In a letter dated December 19, 1990, counsel for the Town wrote Quinn saying he disagreed with Quinn's position and stated,

"By the plain language of paragraph 11.5.1 as amended in December 1988, the agreements will not CT Page 4762 `revert to an hourly method of compensation' prior to December 1991 (if not later)."

Counsel stated further

"Inasmuch as `the date hereof' noted in the foregoing was the date of execution by Mr. Bergren at some time after your transmittal letter dated December 9, 1988, the thirty-six month period indicated therein could not elapse prior to December 1991. Given the various delays in getting these projects into the construction phases, it makes perfect sense that the time period for rendering architectural services under the base contract would have been extended in this fashion."

Under date of December 20, 1990, Quinn wrote to counsel for the Town as follows:

"I understand your point about the amended page being submitted and accepted by the Town of East Hampton in the month of December, 1988. Since we really are not requesting any additional fees at this time, I am willing to accept your interpretation.

Based on your comments and our acceptance of the 36 month duration remaining from December, 1988, there is no need for further action on this matter until next December."

Throughout all of 1991 Quinn billed and was paid for its services on a pro rated, lump sum basis, per the schedule of values set forth in paragraph 11.2.2 and under the provisions of paragraph 10.3.2 of the contracts as revised in December 1988. During this period, miscellaneous additional services were also billed by Quinn and paid by the Town.

In November of 1991, Quinn submitted to the Town three service estimate work sheets, one for each of the remaining projects (the high school was essentially complete). These were requested by the Town to provide a projection of Quinn's fees in the event Quinn's services were extended on an hourly basis following the expiration of the contract on December 22, 1991. Quinn's estimates of the hourly cost to complete the three remaining projects after the expiration of the contract CT Page 4763 amounted to an increase in the contract prices for construction administration services of about 45% or $166,535.00.

These estimates were unacceptable to the building committee and revised estimated work sheets specifying the services that were to be included were submitted. These would have exceeded the contract price by approximately $104,000.00 and also were unacceptable and on December 23, 1991 the Town advised Quinn that it was soliciting price quotes from other architectural firms to complete the project and finally on January 10, 1992, the Town notified Quinn in writing that the contract would not be extended and that the Town was going to hire a substitute architect to complete the projects. The Town requested a final bill for services rendered.
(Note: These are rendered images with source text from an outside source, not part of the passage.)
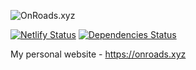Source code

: ![OnRoads.xyz](https://raw.githubusercontent.com/phatpham9/onroads.xyz/master/old/logo-150.png)

[![Netlify Status](https://api.netlify.com/api/v1/badges/313e6855-7032-4805-afdd-1afd3d562681/deploy-status)](https://app.netlify.com/sites/onroads/deploys)
[![Dependencies Status](https://david-dm.org/phatpham9/onroads.xyz.svg)](https://github.com/phatpham9/onroads.xyz)

My personal website - https://onroads.xyz
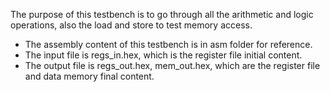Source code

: The purpose of this testbench is to go through all the arithmetic and logic operations, also the load and store to test memory access.
* The assembly content of this testbench is in asm folder for reference.
* The input file is regs_in.hex, which is the register file initial content.
* The output file is regs_out.hex, mem_out.hex, which are the register file and data memory final content.
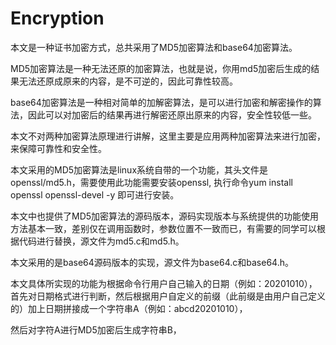 # Encryption
本文是一种证书加密方式，总共采用了MD5加密算法和base64加密算法。

MD5加密算法是一种无法还原的加密算法，也就是说，你用md5加密后生成的结果无法还原成原来的内容，是不可逆的，因此可靠性较高。

base64加密算法是一种相对简单的加解密算法，是可以进行加密和解密操作的算法，因此可以对加密后的结果再进行解密还原出原来的内容，安全性较低一些。

本文不对两种加密算法原理进行讲解，这里主要是应用两种加密算法来进行加密，来保障可靠性和安全性。

本文采用的MD5加密算法是linux系统自带的一个功能，其头文件是openssl/md5.h，需要使用此功能需要安装openssl, 执行命令yum install openssl openssl-devel -y 即可进行安装。

本文中也提供了MD5加密算法的源码版本，源码实现版本与系统提供的功能使用方法基本一致，差别仅在调用函数时，参数位置不一致而已，有需要的同学可以根据代码进行替换，源文件为md5.c和md5.h。

本文采用的是base64源码版本的实现，源文件为base64.c和base64.h。

本文具体所实现的功能为根据命令行用户自己输入的日期（例如：20201010），首先对日期格式进行判断，然后根据用户自定义的前缀（此前缀是由用户自己定义的）加上日期拼接成一个字符串A（例如：abcd20201010），

然后对字符A进行MD5加密后生成字符串B，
In a letter dated February 6, 1992, Quinn, through its attorney, submitted a final billing for three projects covering the period from January 1991 through January 1992 without reconciling the amounts billed for services through December 1991 against the amounts paid by the town for these billings. For the fourth project, Center Elementary, as to which construction did not begin under Quinn, it sought a "scope change" of $21,631.90.

The town responded to Quinn with a reconciliation of accounts which arrived at the conclusion that the town owed, and still acknowledges that it owes, Quinn $15,392.81.

It is the opinion of this Court that it was the intention of the parties to extend the operative period of the contract from two to three years until the end of December 1991. Through failure to change the date on the contract, a literal reading of same raised a question as to the termination date but this question was resolved by the parties through the correspondence entered into between them with respect to the completion date. There was a meeting of the minds and both parties agreed that the contract would terminate in December of 1991.

Therefore, judgment may enter for the defendant on the plaintiff's revised complaint except as to the sum of $15,393.00 which the defendant admits that it owes to the plaintiff. The final disposition of that sum is to be determined in the second phase of this case which will be the CT Page 4764 action with respect to the setoffs and counterclaims.